The Frankfurter Allgemeine Zeitung (English literally Frankfurt General Newspaper), short F.A.Z., also known as the FAZ, is a national German newspaper, founded in 1949. It is published daily in Frankfurt am Main. The Sunday edition is the Frankfurter Allgemeine Sonntagszeitung (F.A.S.).

F.A.Z. has a circulation of 366,844 (3rd quarter 2008)[2] and has a slight centre-right or conservative bias. It has the legal form of a GmbH; the independent FAZIT-Stiftung (FAZIT Foundation) is its majority shareholder (93.7%).[3] The F.A.Z. runs its own correspondent network. Its editorial policy is not determined by a single editor, but cooperatively by five editors. It is the German newspaper with the widest circulation abroad, with its editors claiming to deliver the newspaper to 148 countries every day.

History

The first edition of the F.A.Z. appeared on November 1, 1949; its founding editor was Erich Welter. Some editors had worked for the Frankfurter Zeitung which was banned in 1943.

Traditionally, many of the headlines in the F.A.Z. were styled in orthodox blackletter format and no photographs appeared on the title page. Some of the rare exceptions were a picture of the celebrating people in front of the Reichstag in Berlin on the German Unity Day on 4 October 1990, and the two pictures in the edition of 12 September 2001 showing the collapsing World Trade Center and the American president George W. Bush.

On October 5, 2007, the F.A.Z. altered their traditional layout to include color photographs on the front page and exclude blackletter typeface outside the nameplate. Due to its traditionally sober layout, the introduction of colour photographs in the F.A.Z. was controversially discussed by the readers.[citation needed]

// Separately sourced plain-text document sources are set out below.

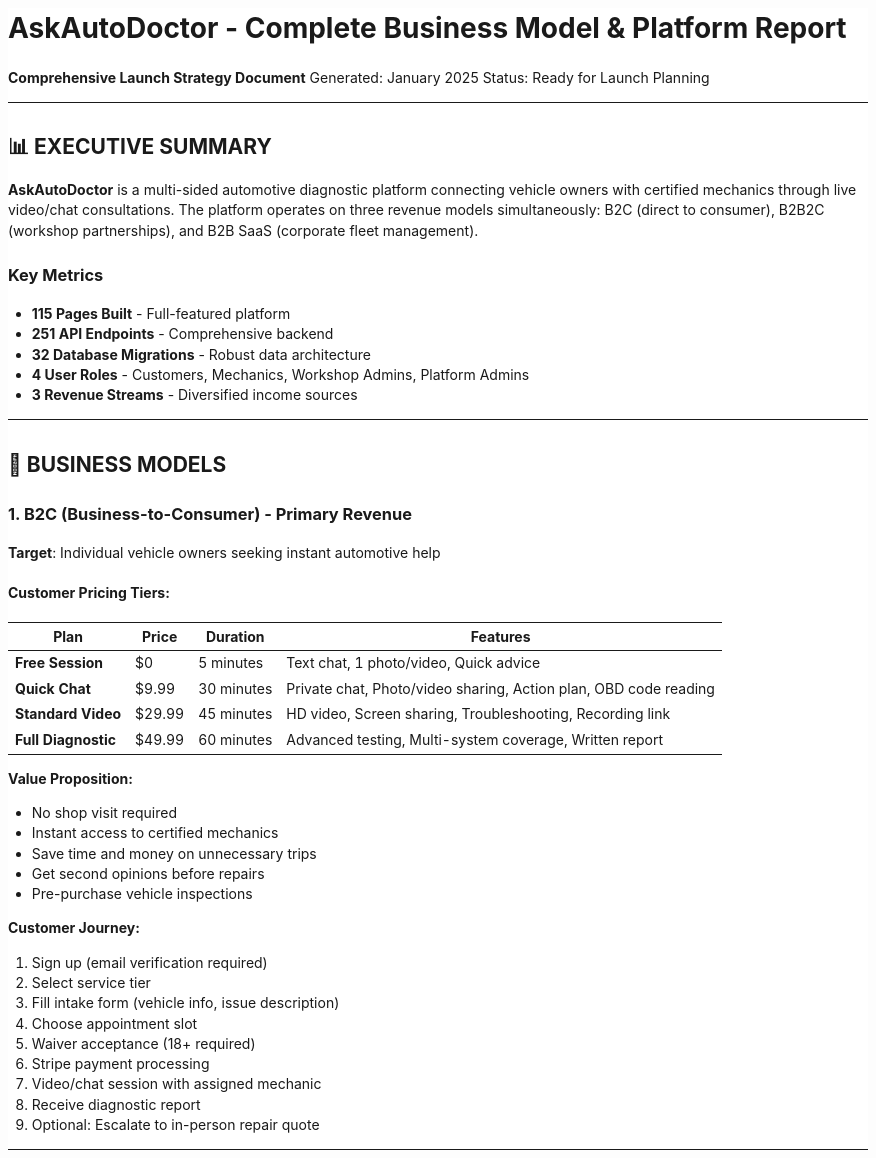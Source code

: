# AskAutoDoctor - Complete Business Model & Platform Report
**Comprehensive Launch Strategy Document**
Generated: January 2025
Status: Ready for Launch Planning

---

## 📊 EXECUTIVE SUMMARY

**AskAutoDoctor** is a multi-sided automotive diagnostic platform connecting vehicle owners with certified mechanics through live video/chat consultations. The platform operates on three revenue models simultaneously: B2C (direct to consumer), B2B2C (workshop partnerships), and B2B SaaS (corporate fleet management).

### Key Metrics
- **115 Pages Built** - Full-featured platform
- **251 API Endpoints** - Comprehensive backend
- **32 Database Migrations** - Robust data architecture
- **4 User Roles** - Customers, Mechanics, Workshop Admins, Platform Admins
- **3 Revenue Streams** - Diversified income sources

---

## 🎯 BUSINESS MODELS

### 1. B2C (Business-to-Consumer) - Primary Revenue
**Target**: Individual vehicle owners seeking instant automotive help

#### Customer Pricing Tiers:
| Plan | Price | Duration | Features |
|------|-------|----------|----------|
| **Free Session** | $0 | 5 minutes | Text chat, 1 photo/video, Quick advice |
| **Quick Chat** | $9.99 | 30 minutes | Private chat, Photo/video sharing, Action plan, OBD code reading |
| **Standard Video** | $29.99 | 45 minutes | HD video, Screen sharing, Troubleshooting, Recording link |
| **Full Diagnostic** | $49.99 | 60 minutes | Advanced testing, Multi-system coverage, Written report |

**Value Proposition:**
- No shop visit required
- Instant access to certified mechanics
- Save time and money on unnecessary trips
- Get second opinions before repairs
- Pre-purchase vehicle inspections

**Customer Journey:**
1. Sign up (email verification required)
2. Select service tier
3. Fill intake form (vehicle info, issue description)
4. Choose appointment slot
5. Waiver acceptance (18+ required)
6. Stripe payment processing
7. Video/chat session with assigned mechanic
8. Receive diagnostic report
9. Optional: Escalate to in-person repair quote

---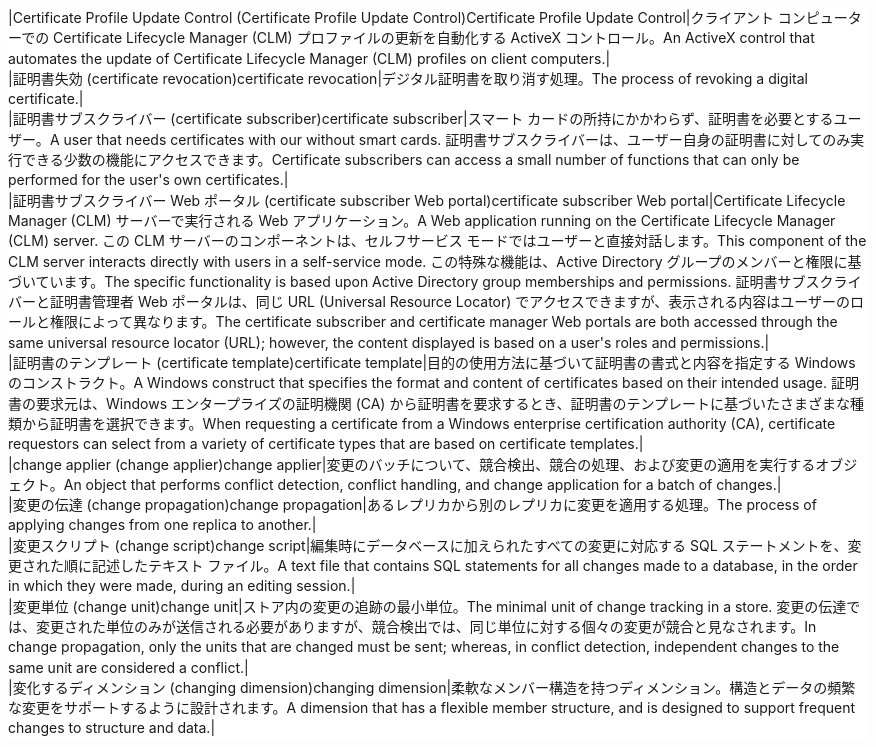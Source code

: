 |<span data-ttu-id="031eb-443">Certificate Profile Update Control (Certificate Profile Update Control)</span><span class="sxs-lookup"><span data-stu-id="031eb-443">Certificate Profile Update Control</span></span>|<span data-ttu-id="031eb-444">クライアント コンピューターでの Certificate Lifecycle Manager (CLM) プロファイルの更新を自動化する ActiveX コントロール。</span><span class="sxs-lookup"><span data-stu-id="031eb-444">An ActiveX control that automates the update of Certificate Lifecycle Manager (CLM) profiles on client computers.</span></span>|  
|<span data-ttu-id="031eb-445">証明書失効 (certificate revocation)</span><span class="sxs-lookup"><span data-stu-id="031eb-445">certificate revocation</span></span>|<span data-ttu-id="031eb-446">デジタル証明書を取り消す処理。</span><span class="sxs-lookup"><span data-stu-id="031eb-446">The process of revoking a digital certificate.</span></span>|  
|<span data-ttu-id="031eb-447">証明書サブスクライバー (certificate subscriber)</span><span class="sxs-lookup"><span data-stu-id="031eb-447">certificate subscriber</span></span>|<span data-ttu-id="031eb-448">スマート カードの所持にかかわらず、証明書を必要とするユーザー。</span><span class="sxs-lookup"><span data-stu-id="031eb-448">A user that needs certificates with our without smart cards.</span></span> <span data-ttu-id="031eb-449">証明書サブスクライバーは、ユーザー自身の証明書に対してのみ実行できる少数の機能にアクセスできます。</span><span class="sxs-lookup"><span data-stu-id="031eb-449">Certificate subscribers can access a small number of functions that can only be performed for the user's own certificates.</span></span>|  
|<span data-ttu-id="031eb-450">証明書サブスクライバー Web ポータル (certificate subscriber Web portal)</span><span class="sxs-lookup"><span data-stu-id="031eb-450">certificate subscriber Web portal</span></span>|<span data-ttu-id="031eb-451">Certificate Lifecycle Manager (CLM) サーバーで実行される Web アプリケーション。</span><span class="sxs-lookup"><span data-stu-id="031eb-451">A Web application running on the Certificate Lifecycle Manager (CLM) server.</span></span> <span data-ttu-id="031eb-452">この CLM サーバーのコンポーネントは、セルフサービス モードではユーザーと直接対話します。</span><span class="sxs-lookup"><span data-stu-id="031eb-452">This component of the CLM server interacts directly with users in a self-service mode.</span></span> <span data-ttu-id="031eb-453">この特殊な機能は、Active Directory グループのメンバーと権限に基づいています。</span><span class="sxs-lookup"><span data-stu-id="031eb-453">The specific functionality is based upon Active Directory group memberships and permissions.</span></span> <span data-ttu-id="031eb-454">証明書サブスクライバーと証明書管理者 Web ポータルは、同じ URL (Universal Resource Locator) でアクセスできますが、表示される内容はユーザーのロールと権限によって異なります。</span><span class="sxs-lookup"><span data-stu-id="031eb-454">The certificate subscriber and certificate manager Web portals are both accessed through the same universal resource locator (URL); however, the content displayed is based on a user's roles and permissions.</span></span>|  
|<span data-ttu-id="031eb-455">証明書のテンプレート (certificate template)</span><span class="sxs-lookup"><span data-stu-id="031eb-455">certificate template</span></span>|<span data-ttu-id="031eb-456">目的の使用方法に基づいて証明書の書式と内容を指定する Windows のコンストラクト。</span><span class="sxs-lookup"><span data-stu-id="031eb-456">A Windows construct that specifies the format and content of certificates based on their intended usage.</span></span> <span data-ttu-id="031eb-457">証明書の要求元は、Windows エンタープライズの証明機関 (CA) から証明書を要求するとき、証明書のテンプレートに基づいたさまざまな種類から証明書を選択できます。</span><span class="sxs-lookup"><span data-stu-id="031eb-457">When requesting a certificate from a Windows enterprise certification authority (CA), certificate requestors can select from a variety of certificate types that are based on certificate templates.</span></span>|  
|<span data-ttu-id="031eb-458">change applier (change applier)</span><span class="sxs-lookup"><span data-stu-id="031eb-458">change applier</span></span>|<span data-ttu-id="031eb-459">変更のバッチについて、競合検出、競合の処理、および変更の適用を実行するオブジェクト。</span><span class="sxs-lookup"><span data-stu-id="031eb-459">An object that performs conflict detection, conflict handling, and change application for a batch of changes.</span></span>|  
|<span data-ttu-id="031eb-460">変更の伝達 (change propagation)</span><span class="sxs-lookup"><span data-stu-id="031eb-460">change propagation</span></span>|<span data-ttu-id="031eb-461">あるレプリカから別のレプリカに変更を適用する処理。</span><span class="sxs-lookup"><span data-stu-id="031eb-461">The process of applying changes from one replica to another.</span></span>|  
|<span data-ttu-id="031eb-462">変更スクリプト (change script)</span><span class="sxs-lookup"><span data-stu-id="031eb-462">change script</span></span>|<span data-ttu-id="031eb-463">編集時にデータベースに加えられたすべての変更に対応する SQL ステートメントを、変更された順に記述したテキスト ファイル。</span><span class="sxs-lookup"><span data-stu-id="031eb-463">A text file that contains SQL statements for all changes made to a database, in the order in which they were made, during an editing session.</span></span>|  
|<span data-ttu-id="031eb-464">変更単位 (change unit)</span><span class="sxs-lookup"><span data-stu-id="031eb-464">change unit</span></span>|<span data-ttu-id="031eb-465">ストア内の変更の追跡の最小単位。</span><span class="sxs-lookup"><span data-stu-id="031eb-465">The minimal unit of change tracking in a store.</span></span> <span data-ttu-id="031eb-466">変更の伝達では、変更された単位のみが送信される必要がありますが、競合検出では、同じ単位に対する個々の変更が競合と見なされます。</span><span class="sxs-lookup"><span data-stu-id="031eb-466">In change propagation, only the units that are changed must be sent; whereas, in conflict detection, independent changes to the same unit are considered a conflict.</span></span>|  
|<span data-ttu-id="031eb-467">変化するディメンション (changing dimension)</span><span class="sxs-lookup"><span data-stu-id="031eb-467">changing dimension</span></span>|<span data-ttu-id="031eb-468">柔軟なメンバー構造を持つディメンション。構造とデータの頻繁な変更をサポートするように設計されます。</span><span class="sxs-lookup"><span data-stu-id="031eb-468">A dimension that has a flexible member structure, and is designed to support frequent changes to structure and data.</span></span>|  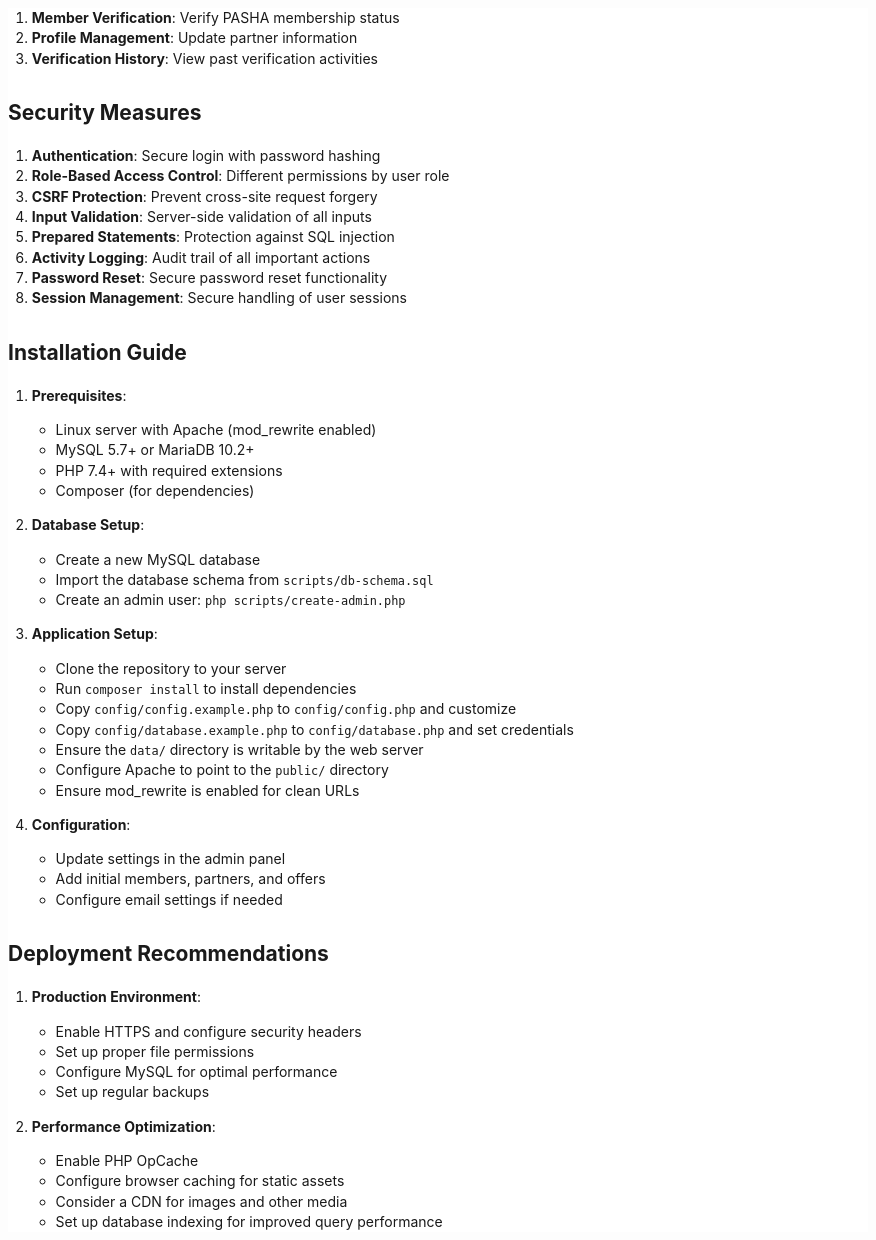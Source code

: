 1. **Member Verification**: Verify PASHA membership status
2. **Profile Management**: Update partner information
3. **Verification History**: View past verification activities

## Security Measures

1. **Authentication**: Secure login with password hashing
2. **Role-Based Access Control**: Different permissions by user role
3. **CSRF Protection**: Prevent cross-site request forgery
4. **Input Validation**: Server-side validation of all inputs
5. **Prepared Statements**: Protection against SQL injection
6. **Activity Logging**: Audit trail of all important actions
7. **Password Reset**: Secure password reset functionality
8. **Session Management**: Secure handling of user sessions

## Installation Guide

1. **Prerequisites**:
   - Linux server with Apache (mod_rewrite enabled)
   - MySQL 5.7+ or MariaDB 10.2+
   - PHP 7.4+ with required extensions
   - Composer (for dependencies)

2. **Database Setup**:
   - Create a new MySQL database
   - Import the database schema from `scripts/db-schema.sql`
   - Create an admin user: `php scripts/create-admin.php`

3. **Application Setup**:
   - Clone the repository to your server
   - Run `composer install` to install dependencies
   - Copy `config/config.example.php` to `config/config.php` and customize
   - Copy `config/database.example.php` to `config/database.php` and set credentials
   - Ensure the `data/` directory is writable by the web server
   - Configure Apache to point to the `public/` directory
   - Ensure mod_rewrite is enabled for clean URLs

4. **Configuration**:
   - Update settings in the admin panel
   - Add initial members, partners, and offers
   - Configure email settings if needed

## Deployment Recommendations

1. **Production Environment**:
   - Enable HTTPS and configure security headers
   - Set up proper file permissions
   - Configure MySQL for optimal performance
   - Set up regular backups

2. **Performance Optimization**:
   - Enable PHP OpCache
   - Configure browser caching for static assets
   - Consider a CDN for images and other media
   - Set up database indexing for improved query performance
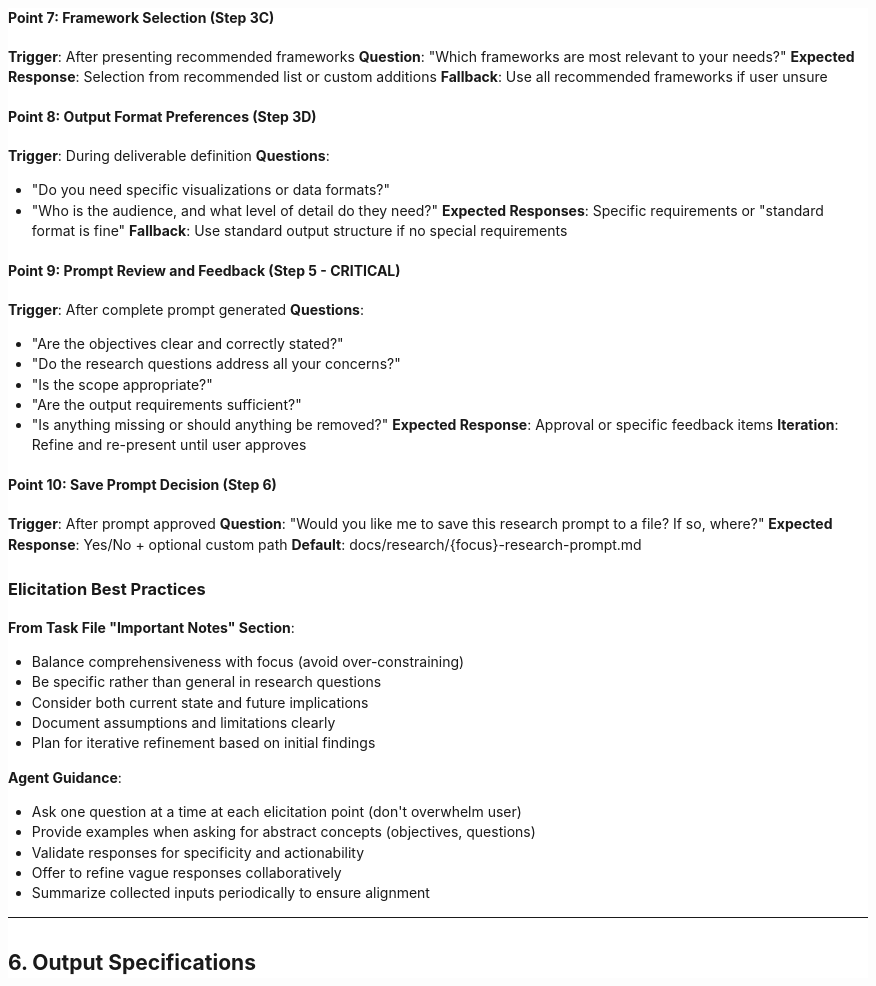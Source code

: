 #### Point 7: Framework Selection (Step 3C)
**Trigger**: After presenting recommended frameworks
**Question**: "Which frameworks are most relevant to your needs?"
**Expected Response**: Selection from recommended list or custom additions
**Fallback**: Use all recommended frameworks if user unsure

#### Point 8: Output Format Preferences (Step 3D)
**Trigger**: During deliverable definition
**Questions**:
  - "Do you need specific visualizations or data formats?"
  - "Who is the audience, and what level of detail do they need?"
**Expected Responses**: Specific requirements or "standard format is fine"
**Fallback**: Use standard output structure if no special requirements

#### Point 9: Prompt Review and Feedback (Step 5 - CRITICAL)
**Trigger**: After complete prompt generated
**Questions**:
  - "Are the objectives clear and correctly stated?"
  - "Do the research questions address all your concerns?"
  - "Is the scope appropriate?"
  - "Are the output requirements sufficient?"
  - "Is anything missing or should anything be removed?"
**Expected Response**: Approval or specific feedback items
**Iteration**: Refine and re-present until user approves

#### Point 10: Save Prompt Decision (Step 6)
**Trigger**: After prompt approved
**Question**: "Would you like me to save this research prompt to a file? If so, where?"
**Expected Response**: Yes/No + optional custom path
**Default**: docs/research/{focus}-research-prompt.md

### Elicitation Best Practices

**From Task File "Important Notes" Section**:
- Balance comprehensiveness with focus (avoid over-constraining)
- Be specific rather than general in research questions
- Consider both current state and future implications
- Document assumptions and limitations clearly
- Plan for iterative refinement based on initial findings

**Agent Guidance**:
- Ask one question at a time at each elicitation point (don't overwhelm user)
- Provide examples when asking for abstract concepts (objectives, questions)
- Validate responses for specificity and actionability
- Offer to refine vague responses collaboratively
- Summarize collected inputs periodically to ensure alignment

---

## 6. Output Specifications
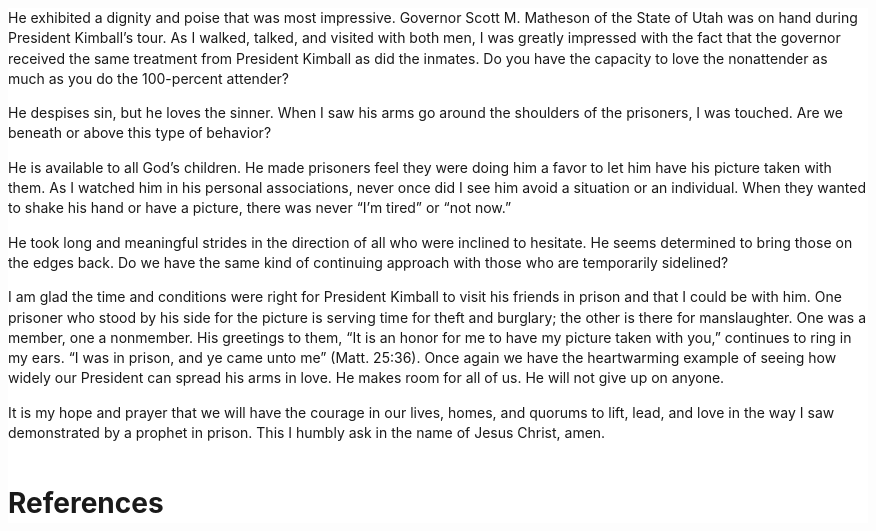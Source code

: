 He exhibited a dignity and poise that was most impressive. Governor Scott M. Matheson of the State of Utah was on hand during President Kimball’s tour. As I walked, talked, and visited with both men, I was greatly impressed with the fact that the governor received the same treatment from President Kimball as did the inmates. Do you have the capacity to love the nonattender as much as you do the 100-percent attender?





He despises sin, but he loves the sinner. When I saw his arms go around the shoulders of the prisoners, I was touched. Are we beneath or above this type of behavior?





He is available to all God’s children. He made prisoners feel they were doing him a favor to let him have his picture taken with them. As I watched him in his personal associations, never once did I see him avoid a situation or an individual. When they wanted to shake his hand or have a picture, there was never “I’m tired” or “not now.”





He took long and meaningful strides in the direction of all who were inclined to hesitate. He seems determined to bring those on the edges back. Do we have the same kind of continuing approach with those who are temporarily sidelined?





I am glad the time and conditions were right for President Kimball to visit his friends in prison and that I could be with him. One prisoner who stood by his side for the picture is serving time for theft and burglary; the other is there for manslaughter. One was a member, one a nonmember. His greetings to them, “It is an honor for me to have my picture taken with you,” continues to ring in my ears. “I was in prison, and ye came unto me” (Matt. 25:36). Once again we have the heartwarming example of seeing how widely our President can spread his arms in love. He makes room for all of us. He will not give up on anyone.

It is my hope and prayer that we will have the courage in our lives, homes, and quorums to lift, lead, and love in the way I saw demonstrated by a prophet in prison. This I humbly ask in the name of Jesus Christ, amen.

# References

Currently, the F.A.Z. is produced electronically using the Networked Interactive Content Access (NICA) and Hermes. For its characteristic comment headings, a digital Fraktur font was ordered. The Fraktur has since been abandoned, however, with the above-mentioned change of layout.

After introducing on August 1, 1999, the new spelling prescribed by the German spelling reform, the F.A.Z. returned exactly one year later to the old spelling, declaring that their experience had shown that the reform was ambiguous and partly nonsensical.[citation needed] After several changes had been made to the new spelling, F.A.Z. accepted it and started using it (in a custom version) on January 1, 2007.[4]

Profile

The F.A.Z. is one of several high-profile national newspapers in Germany (along with Süddeutsche Zeitung, Die Welt, Frankfurter Rundschau and die Tageszeitung) and among these has the second largest circulation nationwide. It maintains the largest number of foreign correspondents of any European newspaper (53 as of 2002).[5]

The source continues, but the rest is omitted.